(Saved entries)

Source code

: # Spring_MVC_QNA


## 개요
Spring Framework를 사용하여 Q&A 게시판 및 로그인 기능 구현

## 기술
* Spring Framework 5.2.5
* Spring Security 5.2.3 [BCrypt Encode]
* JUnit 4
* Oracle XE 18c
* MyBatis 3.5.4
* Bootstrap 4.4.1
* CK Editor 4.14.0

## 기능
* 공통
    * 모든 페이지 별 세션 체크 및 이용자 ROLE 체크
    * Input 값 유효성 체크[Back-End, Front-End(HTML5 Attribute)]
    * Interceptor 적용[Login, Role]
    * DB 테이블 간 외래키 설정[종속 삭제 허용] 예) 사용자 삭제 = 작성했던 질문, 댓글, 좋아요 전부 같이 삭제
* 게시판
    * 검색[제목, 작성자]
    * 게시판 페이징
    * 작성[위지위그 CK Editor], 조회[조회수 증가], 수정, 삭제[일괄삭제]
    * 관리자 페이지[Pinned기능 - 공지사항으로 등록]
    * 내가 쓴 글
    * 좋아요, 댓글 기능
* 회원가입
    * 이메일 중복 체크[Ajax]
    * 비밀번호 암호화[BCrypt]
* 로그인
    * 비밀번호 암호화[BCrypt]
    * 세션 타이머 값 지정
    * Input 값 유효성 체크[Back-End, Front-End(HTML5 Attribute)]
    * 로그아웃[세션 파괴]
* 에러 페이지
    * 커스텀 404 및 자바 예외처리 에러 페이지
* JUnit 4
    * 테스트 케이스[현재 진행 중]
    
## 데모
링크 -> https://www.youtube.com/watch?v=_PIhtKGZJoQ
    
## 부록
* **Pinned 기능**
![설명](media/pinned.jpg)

# [WHAT YOU ARE ASKED TO DO]
Go through the data above from its first line and copy each line exactly, stopping once the line with "증가], 수정, 삭제[일괄삭제]" has been copied.

# [WRITTEN SOLUTION]
Source code

: # Spring_MVC_QNA


## 개요
Spring Framework를 사용하여 Q&A 게시판 및 로그인 기능 구현

## 기술
* Spring Framework 5.2.5
* Spring Security 5.2.3 [BCrypt Encode]
* JUnit 4
* Oracle XE 18c
* MyBatis 3.5.4
* Bootstrap 4.4.1
* CK Editor 4.14.0

## 기능
* 공통
    * 모든 페이지 별 세션 체크 및 이용자 ROLE 체크
    * Input 값 유효성 체크[Back-End, Front-End(HTML5 Attribute)]
    * Interceptor 적용[Login, Role]
    * DB 테이블 간 외래키 설정[종속 삭제 허용] 예) 사용자 삭제 = 작성했던 질문, 댓글, 좋아요 전부 같이 삭제
* 게시판
    * 검색[제목, 작성자]
    * 게시판 페이징
    * 작성[위지위그 CK Editor], 조회[조회수 증가], 수정, 삭제[일괄삭제]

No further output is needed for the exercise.